Cirencester in Stone
J McCall & P Copestake
Published by: Gloucestershire Geology Trust
Publication date: 2008
ISBN: 978-1-90453-009-1
List price: £4.95
49 pp
www.glosgeotrust.org.uk
This attractively printed volume sits well alongside the similar volume edited by Joe McCall a decade earlier, Gloucester in Stone. The older booklet benefited from many pen drawings to draw the reader’s attention to pertinent details - and a wall game too. Unfortunately, although the new volume contains many colourful digital images, the absence of hand-drawn figures and annotations to the images means that the ability to focus on detail is left to the experience of the reader, thereby losing some of the potential instructive value.
The Gloucestershire Geology Trust is responsible for both publications, with the later book aimed at encouraging a wider public to value its stone heritage. Cirencester contains a wealth of historically interesting buildings and the widespread use of stone makes it a fascinating study area. The newcomer to the town will welcome the clear foldout street map within the front cover (which doubles as a bookmark); but there is no scale and the user is left to presume that North is at the top!
Although its A5 size makes the book suitable for the pocket and provides sufficient pages for the information needed to describe a worthwhile walk around the town, unfortunately an unnecessarily small, plain and rather thin font has been employed. Plenty of room remains between the lines for a larger style but this reviewer did not find the main text easy to read - in contrast to the information panels, which are much clearer.
In terms of content, the Geology of Cirencester chapter is more a Geology of Gloucestershire. This section would have benefited from a more focused map of the vicinity of Cirencester, marking the quarries of relevance to the supply of stone to the town (historical and current) rather than the currently-working quarries alone. The Cotswolds are not actually marked on this map; stratigraphical terms are employed that are not shown on the succession (e.g. Bajocian and Bathonian), and when was the Cenozoic or indeed the Pleistocene?
Non-geological readers will no doubt be confused by the multiplicity of such terms with no recourse to explanations in the text and no glossary.

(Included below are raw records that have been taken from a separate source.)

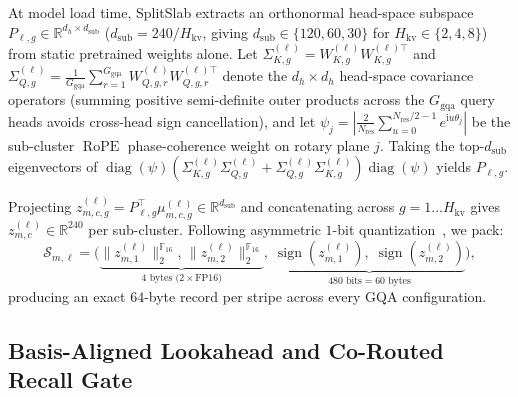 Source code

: \documentclass[final,5p,times,twocolumn]{elsarticle}
\theoremstyle{definition}
\theoremstyle{remark}
\newcommand{\SplitSlab}{\textup{\textsc{SplitSlab}}}
\newcommand{\RoPE}{\operatorname{RoPE}}
\newcommand{\R}{\mathbb{R}}
\def\SplitSlab{SplitSlab}%
\begin{document}
At model load time, \SplitSlab{} extracts an orthonormal head-space subspace $P_{\ell,g} \in \R^{d_h \times d_{\mathrm{sub}}}$ ($d_{\mathrm{sub}} = 240 / H_{\mathrm{kv}}$, giving $d_{\mathrm{sub}} \in \{120, 60, 30\}$ for $H_{\mathrm{kv}} \in \{2,4,8\}$) from static pretrained weights alone. Let $\Sigma_{K,g}^{(\ell)} = W_{K,g}^{(\ell)} W_{K,g}^{(\ell)\top}$ and $\Sigma_{Q,g}^{(\ell)} = \frac{1}{G_{\mathrm{gqa}}}\sum_{r=1}^{G_{\mathrm{gqa}}} W_{Q,g,r}^{(\ell)} W_{Q,g,r}^{(\ell)\top}$ denote the $d_h \times d_h$ head-space covariance operators (summing positive semi-definite outer products across the $G_{\mathrm{gqa}}$ query heads avoids cross-head sign cancellation), and let $\psi_j = |\frac{2}{N_{\mathrm{res}}}\sum_{u=0}^{N_{\mathrm{res}}/2-1} e^{\mathrm{i} u \theta_j}|$ be the sub-cluster $\RoPE$ phase-coherence weight on rotary plane $j$. Taking the top-$d_{\mathrm{sub}}$ eigenvectors of $\operatorname{diag}(\psi)(\Sigma_{K,g}^{(\ell)}\Sigma_{Q,g}^{(\ell)} + \Sigma_{Q,g}^{(\ell)}\Sigma_{K,g}^{(\ell)})\operatorname{diag}(\psi)$ yields $P_{\ell,g}$.

Projecting $z_{m,c,g}^{(\ell)} = P_{\ell,g}^\top \mu_{m,c,g}^{(\ell)} \in \R^{d_{\mathrm{sub}}}$ and concatenating across $g=1\dots H_{\mathrm{kv}}$ gives $z_{m,c}^{(\ell)} \in \R^{240}$ per sub-cluster. Following asymmetric $1$-bit quantization~\cite{charikar2002simhash,gao2024rabitq}, we pack:
\begin{equation}\label{eq:sketch_pack}
\mathcal{S}_{m,\ell} = \Big(\underbrace{\|z_{m,1}^{(\ell)}\|_2^{\mathbb{F}_{16}},\, \|z_{m,2}^{(\ell)}\|_2^{\mathbb{F}_{16}}}_{4\text{ bytes (2}\times\text{FP16)}},\; \underbrace{\operatorname{sign}(z_{m,1}^{(\ell)}),\; \operatorname{sign}(z_{m,2}^{(\ell)})}_{480\text{ bits} = 60\text{ bytes}}\Big),
\end{equation}
producing an exact $64$-byte record per stripe across every GQA configuration.

\subsection{Basis-Aligned Lookahead and Co-Routed Recall Gate}\label{subsec:lookahead}
\end{document}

Moreton-in-Marsh is not shown, and so the location of the ice sheets remains a mystery.
Once into the geological trail, the layout for each site is good. Clear banners indicate the location, and directions are given in italics. Information is imparted in digestible quantities through good use of captions and boxes. The book ends with a brief “bibliography” (really just a reading list), but why are no websites given, to encourage the reader to delve more deeply into the subject?
For some reason the outer sites employ a different numbering sequence (21 to 23 would have been clearer than returning to a new 1 to 3 sequence). They would also have benefited from details of either walking distances or parking facilities. Furthermore, neither the map nor the site description give any idea how to access the Royal Agricultural College – perhaps emphasising the need for such books to be proof-read by someone less familiar with the town in question.
There are nevertheless strengths within this book - the nice presentation inviting the reader to walk around the town with their eyes focused on the building stones. It is also good to see the final page giving attention to the current extractive industries.